Your instructions: Reproduce the listing below word for word and exclude any picture.

Supplied entries:
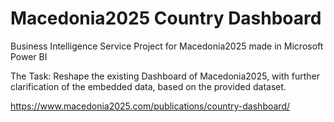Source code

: # Macedonia2025 Country Dashboard
Business Intelligence Service Project for Macedonia2025 made in Microsoft Power BI

The Task: Reshape the existing Dashboard of Macedonia2025, with further clarification of the embedded data, based on the provided dataset.


https://www.macedonia2025.com/publications/country-dashboard/ 
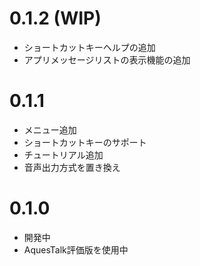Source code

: # 0.1.2 (WIP)
* ショートカットキーヘルプの追加
* アプリメッセージリストの表示機能の追加

# 0.1.1
* メニュー追加
* ショートカットキーのサポート
* チュートリアル追加
* 音声出力方式を置き換え

# 0.1.0
* 開発中
* AquesTalk評価版を使用中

Response to the task:
Source code

: # Macedonia2025 Country Dashboard
Business Intelligence Service Project for Macedonia2025 made in Microsoft Power BI

The Task: Reshape the existing Dashboard of Macedonia2025, with further clarification of the embedded data, based on the provided dataset.


https://www.macedonia2025.com/publications/country-dashboard/ 
Source code

: # 0.1.2 (WIP)
* ショートカットキーヘルプの追加
* アプリメッセージリストの表示機能の追加

# 0.1.1
* メニュー追加
* ショートカットキーのサポート
* チュートリアル追加
* 音声出力方式を置き換え

# 0.1.0
* 開発中
* AquesTalk評価版を使用中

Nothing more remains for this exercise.